Sur la page blanche, l’ombre des mots disparus. Je contemple la feuille en m’interrogeant. Poussée à ce bureau par une drôle d’intuition, l’aperçu de leur silhouette dans la lumière de ma conscience, je les cherche sans succès. L’évidence de l’espace-temps précédent vient de m’échapper en faisant un bond de côté. Je jurerais voir ses yeux briller à la lisière de mon esprit, dans l’obscurité de mon inconscient.
Alors j’attends. Écrivain amateur passionné, sculpteur aux centaines de commandes, peintre exposé ou journaliste chevronné... je sais que personne n’échappe à cette partie de cache-cache.
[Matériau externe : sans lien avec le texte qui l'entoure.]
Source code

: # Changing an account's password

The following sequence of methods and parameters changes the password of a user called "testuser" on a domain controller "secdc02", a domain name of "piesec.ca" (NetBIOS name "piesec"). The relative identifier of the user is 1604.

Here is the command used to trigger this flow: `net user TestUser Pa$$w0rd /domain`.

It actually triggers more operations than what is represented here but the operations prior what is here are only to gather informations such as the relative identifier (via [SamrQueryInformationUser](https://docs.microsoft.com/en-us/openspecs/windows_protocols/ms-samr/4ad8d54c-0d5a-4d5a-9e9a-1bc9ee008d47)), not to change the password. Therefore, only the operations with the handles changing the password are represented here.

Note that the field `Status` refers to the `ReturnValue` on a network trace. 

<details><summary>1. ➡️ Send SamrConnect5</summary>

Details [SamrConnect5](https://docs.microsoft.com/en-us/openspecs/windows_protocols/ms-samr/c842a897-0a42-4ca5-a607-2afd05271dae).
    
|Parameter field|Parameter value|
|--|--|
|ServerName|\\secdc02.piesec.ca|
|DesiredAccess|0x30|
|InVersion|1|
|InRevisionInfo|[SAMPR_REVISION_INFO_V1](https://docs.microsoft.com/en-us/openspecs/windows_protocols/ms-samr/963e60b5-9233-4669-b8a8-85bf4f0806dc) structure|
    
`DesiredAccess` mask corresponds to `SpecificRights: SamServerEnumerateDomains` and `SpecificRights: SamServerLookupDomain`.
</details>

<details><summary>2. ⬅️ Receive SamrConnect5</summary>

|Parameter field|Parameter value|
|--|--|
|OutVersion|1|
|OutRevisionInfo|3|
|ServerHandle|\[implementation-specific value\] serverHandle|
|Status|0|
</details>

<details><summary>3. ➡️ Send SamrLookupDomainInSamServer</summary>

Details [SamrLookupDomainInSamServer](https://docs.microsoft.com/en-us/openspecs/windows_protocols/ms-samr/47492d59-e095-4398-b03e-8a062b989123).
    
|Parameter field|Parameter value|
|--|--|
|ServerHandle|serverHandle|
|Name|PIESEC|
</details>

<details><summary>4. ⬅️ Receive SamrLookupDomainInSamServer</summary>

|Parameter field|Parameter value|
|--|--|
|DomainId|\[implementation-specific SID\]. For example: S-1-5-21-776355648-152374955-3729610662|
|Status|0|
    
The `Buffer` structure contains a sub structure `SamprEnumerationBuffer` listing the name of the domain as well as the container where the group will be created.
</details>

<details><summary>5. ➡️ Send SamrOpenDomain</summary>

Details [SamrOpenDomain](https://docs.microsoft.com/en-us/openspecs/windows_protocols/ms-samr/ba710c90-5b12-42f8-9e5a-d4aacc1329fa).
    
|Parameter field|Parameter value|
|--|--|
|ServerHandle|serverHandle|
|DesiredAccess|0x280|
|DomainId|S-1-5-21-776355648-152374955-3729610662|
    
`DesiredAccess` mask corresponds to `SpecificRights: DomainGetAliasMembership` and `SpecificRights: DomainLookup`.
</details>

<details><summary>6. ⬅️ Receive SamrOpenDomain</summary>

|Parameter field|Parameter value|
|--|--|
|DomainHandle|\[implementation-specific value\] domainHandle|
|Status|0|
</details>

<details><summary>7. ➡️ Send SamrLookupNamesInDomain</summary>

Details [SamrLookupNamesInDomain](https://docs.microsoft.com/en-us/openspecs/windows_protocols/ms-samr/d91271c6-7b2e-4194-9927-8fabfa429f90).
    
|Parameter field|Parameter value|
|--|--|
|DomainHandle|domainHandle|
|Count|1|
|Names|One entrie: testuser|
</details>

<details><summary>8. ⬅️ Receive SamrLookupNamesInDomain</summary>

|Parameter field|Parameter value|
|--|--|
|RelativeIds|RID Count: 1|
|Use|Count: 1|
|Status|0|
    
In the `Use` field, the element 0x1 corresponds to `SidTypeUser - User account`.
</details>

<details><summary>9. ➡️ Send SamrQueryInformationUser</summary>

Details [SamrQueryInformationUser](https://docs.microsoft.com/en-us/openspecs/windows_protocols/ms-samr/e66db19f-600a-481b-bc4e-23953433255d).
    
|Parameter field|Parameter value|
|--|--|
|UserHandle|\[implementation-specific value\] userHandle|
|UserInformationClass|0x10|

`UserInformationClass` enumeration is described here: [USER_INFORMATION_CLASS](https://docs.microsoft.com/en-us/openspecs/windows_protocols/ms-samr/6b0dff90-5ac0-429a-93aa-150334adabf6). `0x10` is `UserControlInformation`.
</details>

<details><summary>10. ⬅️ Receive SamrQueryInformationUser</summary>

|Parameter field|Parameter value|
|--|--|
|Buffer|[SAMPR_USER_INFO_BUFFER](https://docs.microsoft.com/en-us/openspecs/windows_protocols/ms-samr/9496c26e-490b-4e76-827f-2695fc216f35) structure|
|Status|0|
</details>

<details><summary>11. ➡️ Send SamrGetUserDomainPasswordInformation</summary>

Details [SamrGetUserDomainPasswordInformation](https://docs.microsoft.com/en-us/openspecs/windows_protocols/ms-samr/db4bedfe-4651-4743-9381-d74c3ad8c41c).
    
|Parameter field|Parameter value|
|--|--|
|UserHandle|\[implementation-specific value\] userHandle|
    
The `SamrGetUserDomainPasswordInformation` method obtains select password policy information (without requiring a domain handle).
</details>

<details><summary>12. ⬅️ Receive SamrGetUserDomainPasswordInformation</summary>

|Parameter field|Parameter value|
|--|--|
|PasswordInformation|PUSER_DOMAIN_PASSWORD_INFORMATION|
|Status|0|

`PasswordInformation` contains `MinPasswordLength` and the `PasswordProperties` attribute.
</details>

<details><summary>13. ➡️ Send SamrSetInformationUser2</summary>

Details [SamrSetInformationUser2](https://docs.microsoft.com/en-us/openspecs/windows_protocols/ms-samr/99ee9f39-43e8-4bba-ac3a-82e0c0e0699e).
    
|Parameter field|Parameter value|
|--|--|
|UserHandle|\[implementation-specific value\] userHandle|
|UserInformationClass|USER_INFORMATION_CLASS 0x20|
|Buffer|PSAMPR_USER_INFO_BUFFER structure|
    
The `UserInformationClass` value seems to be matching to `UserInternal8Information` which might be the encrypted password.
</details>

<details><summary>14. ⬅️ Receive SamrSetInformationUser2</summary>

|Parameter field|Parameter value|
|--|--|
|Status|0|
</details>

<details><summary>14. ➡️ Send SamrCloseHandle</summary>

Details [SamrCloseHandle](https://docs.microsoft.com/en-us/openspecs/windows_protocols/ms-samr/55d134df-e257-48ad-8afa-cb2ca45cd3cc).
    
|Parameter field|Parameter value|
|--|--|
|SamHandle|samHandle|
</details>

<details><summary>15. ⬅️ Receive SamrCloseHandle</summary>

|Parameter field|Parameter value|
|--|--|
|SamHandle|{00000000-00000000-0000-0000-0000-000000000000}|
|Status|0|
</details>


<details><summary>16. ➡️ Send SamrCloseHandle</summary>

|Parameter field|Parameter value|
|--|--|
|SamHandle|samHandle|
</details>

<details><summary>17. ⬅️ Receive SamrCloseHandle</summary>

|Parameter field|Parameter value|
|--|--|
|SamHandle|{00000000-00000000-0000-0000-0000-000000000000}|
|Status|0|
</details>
Mais comme tous ceux qui se trouvent régulièrement confrontés à cette absence, j’ai fini par comprendre la nature de la présence qu’elle dessine en creux.
La créativité ne vient pas toujours quand on l’appelle. Ronronnante, joueuse et à demi-sauvage, cette créature aime en revanche se frotter à nous dans des moments où, parfois – souvent – nous sommes occupés à autre chose. Ses coups de pattes et ses œillades finissent par capter toute notre attention et la concentrent sur l’instant présent. Sur ce que nous avons à faire. Sa présence apaisante sur nos genoux nous sépare du monde pour quelques instants. Ou nous y place différemment. À nos côtés face à la page, la toile, la glaise, le fil de soie ou l’instrument, elle nous reconnecte à nous-mêmes. Et nous surprend. Car le résultat de cette visite n’est jamais tout à fait celui attendu. À caresser son pelage d’une main, s’émerveiller de ce qu’elle soit enfin là, et travailler de l’autre, quelque chose en nous est obligé de lâcher prise. Quelque chose de nous jusqu’ici inconnu, rétif peut-être, s’exprime. Quelque chose de grand dont nous ne savons jamais tout à fait si cela nous appartient. Mais dont nous sommes émerveillés d’être riches. Et lorsqu’elle repart, nous sommes comme orphelins. Privés d’une présence autre et d’une part de nous-même en un seul mouvement. Si douce, cette présence est addictive. Mais on aurait tort d’imaginer pouvoir la dompter. La créativité déteste la vanité au moins autant que l’inattention. La convoquer de toutes ses forces, c’est souvent la faire fuir. Tous ceux qui ont besoin d’elle au quotidien apprennent donc l’humilité. Et découvrent qu’il faut avant tout la nourrir. Très régulièrement. S’ouvrir au monde en restant enraciné en soi-même. Être sensible à tout. À soi. À elle. Dès lors, son pelage luira dans le jour de l'âme.
À vivre de la créativité, on découvre qu’elle aime se laisser apprivoiser. Si elle n’a pas de maître, elle choisit en revanche ses compagnons. Ce sont ceux qui sont toujours prêts à se lever, quelle que soit l’heure, pour lui ouvrir leur porte.